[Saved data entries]
Start of Block
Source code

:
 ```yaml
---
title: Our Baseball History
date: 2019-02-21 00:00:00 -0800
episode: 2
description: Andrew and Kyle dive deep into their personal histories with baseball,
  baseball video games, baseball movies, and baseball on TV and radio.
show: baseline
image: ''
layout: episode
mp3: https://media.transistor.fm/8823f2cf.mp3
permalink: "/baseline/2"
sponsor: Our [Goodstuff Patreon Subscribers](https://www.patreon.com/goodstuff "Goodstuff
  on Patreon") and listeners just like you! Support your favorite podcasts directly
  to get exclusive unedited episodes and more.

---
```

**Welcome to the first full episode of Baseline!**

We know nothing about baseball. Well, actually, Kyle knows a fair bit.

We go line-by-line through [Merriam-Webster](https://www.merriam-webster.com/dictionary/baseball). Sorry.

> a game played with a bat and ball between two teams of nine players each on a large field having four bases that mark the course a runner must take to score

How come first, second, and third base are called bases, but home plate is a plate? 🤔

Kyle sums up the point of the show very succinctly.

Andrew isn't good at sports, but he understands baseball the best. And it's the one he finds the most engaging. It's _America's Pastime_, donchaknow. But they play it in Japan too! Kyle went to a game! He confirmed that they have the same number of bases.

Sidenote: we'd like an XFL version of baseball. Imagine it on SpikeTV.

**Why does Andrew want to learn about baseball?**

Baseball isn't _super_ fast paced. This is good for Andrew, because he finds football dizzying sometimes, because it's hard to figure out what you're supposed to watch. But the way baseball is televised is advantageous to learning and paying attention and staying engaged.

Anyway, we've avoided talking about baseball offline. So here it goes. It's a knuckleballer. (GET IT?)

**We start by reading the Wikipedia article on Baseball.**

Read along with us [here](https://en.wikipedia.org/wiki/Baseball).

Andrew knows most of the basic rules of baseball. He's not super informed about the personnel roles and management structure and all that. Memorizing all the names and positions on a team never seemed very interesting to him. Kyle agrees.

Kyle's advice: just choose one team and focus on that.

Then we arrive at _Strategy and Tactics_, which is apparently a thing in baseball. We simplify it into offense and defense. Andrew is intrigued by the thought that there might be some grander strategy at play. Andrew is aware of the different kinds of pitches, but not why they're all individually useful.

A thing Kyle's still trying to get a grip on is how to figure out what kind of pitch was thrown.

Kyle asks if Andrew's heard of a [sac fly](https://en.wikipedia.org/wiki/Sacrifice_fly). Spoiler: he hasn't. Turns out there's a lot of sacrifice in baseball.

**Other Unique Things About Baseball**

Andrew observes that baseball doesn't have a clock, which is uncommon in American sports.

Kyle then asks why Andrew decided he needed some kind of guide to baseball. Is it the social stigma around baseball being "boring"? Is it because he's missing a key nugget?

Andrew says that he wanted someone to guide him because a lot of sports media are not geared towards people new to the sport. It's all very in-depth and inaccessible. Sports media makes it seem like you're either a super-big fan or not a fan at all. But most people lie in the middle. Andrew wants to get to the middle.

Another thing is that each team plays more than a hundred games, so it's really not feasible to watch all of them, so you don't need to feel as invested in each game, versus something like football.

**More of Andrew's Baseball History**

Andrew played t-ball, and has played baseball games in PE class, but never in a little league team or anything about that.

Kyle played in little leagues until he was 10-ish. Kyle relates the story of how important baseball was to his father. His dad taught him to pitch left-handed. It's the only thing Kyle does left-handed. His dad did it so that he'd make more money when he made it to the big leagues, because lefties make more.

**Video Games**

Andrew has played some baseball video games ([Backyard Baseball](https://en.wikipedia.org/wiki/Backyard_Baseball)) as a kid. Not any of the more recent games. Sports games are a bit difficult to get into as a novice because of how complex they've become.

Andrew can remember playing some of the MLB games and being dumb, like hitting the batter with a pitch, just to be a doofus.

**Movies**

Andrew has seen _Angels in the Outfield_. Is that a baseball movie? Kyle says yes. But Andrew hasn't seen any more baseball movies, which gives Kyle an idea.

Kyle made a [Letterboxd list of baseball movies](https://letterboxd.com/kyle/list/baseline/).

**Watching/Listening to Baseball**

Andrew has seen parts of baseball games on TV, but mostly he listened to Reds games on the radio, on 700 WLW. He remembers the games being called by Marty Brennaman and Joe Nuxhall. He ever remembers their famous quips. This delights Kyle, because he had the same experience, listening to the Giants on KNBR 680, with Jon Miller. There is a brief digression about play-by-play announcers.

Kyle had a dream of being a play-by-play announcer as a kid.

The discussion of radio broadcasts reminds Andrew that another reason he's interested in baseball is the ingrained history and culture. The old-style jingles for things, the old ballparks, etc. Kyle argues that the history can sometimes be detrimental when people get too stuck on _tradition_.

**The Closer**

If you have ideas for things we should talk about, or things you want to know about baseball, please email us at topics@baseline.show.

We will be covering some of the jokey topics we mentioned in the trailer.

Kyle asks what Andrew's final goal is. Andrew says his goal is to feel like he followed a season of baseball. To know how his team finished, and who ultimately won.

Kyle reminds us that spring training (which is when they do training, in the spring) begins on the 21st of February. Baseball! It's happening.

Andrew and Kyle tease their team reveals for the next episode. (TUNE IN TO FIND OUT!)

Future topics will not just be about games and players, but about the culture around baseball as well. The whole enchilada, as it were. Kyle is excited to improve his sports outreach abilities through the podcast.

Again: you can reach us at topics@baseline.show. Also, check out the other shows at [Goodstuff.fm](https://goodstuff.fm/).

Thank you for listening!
End of Block
• Your instructions: Nothing but an exact copy of the lines from the first one above through the line holding "We go line-by-line" should be returned.

• Response box:
Source code

:
 ```yaml
---
title: Our Baseball History
date: 2019-02-21 00:00:00 -0800
episode: 2
description: Andrew and Kyle dive deep into their personal histories with baseball,
  baseball video games, baseball movies, and baseball on TV and radio.
show: baseline
image: ''
layout: episode
mp3: https://media.transistor.fm/8823f2cf.mp3
permalink: "/baseline/2"
sponsor: Our [Goodstuff Patreon Subscribers](https://www.patreon.com/goodstuff "Goodstuff
  on Patreon") and listeners just like you! Support your favorite podcasts directly
  to get exclusive unedited episodes and more.

---
```

**Welcome to the first full episode of Baseline!**

We know nothing about baseball. Well, actually, Kyle knows a fair bit.

We go line-by-line through [Merriam-Webster](https://www.merriam-webster.com/dictionary/baseball). Sorry.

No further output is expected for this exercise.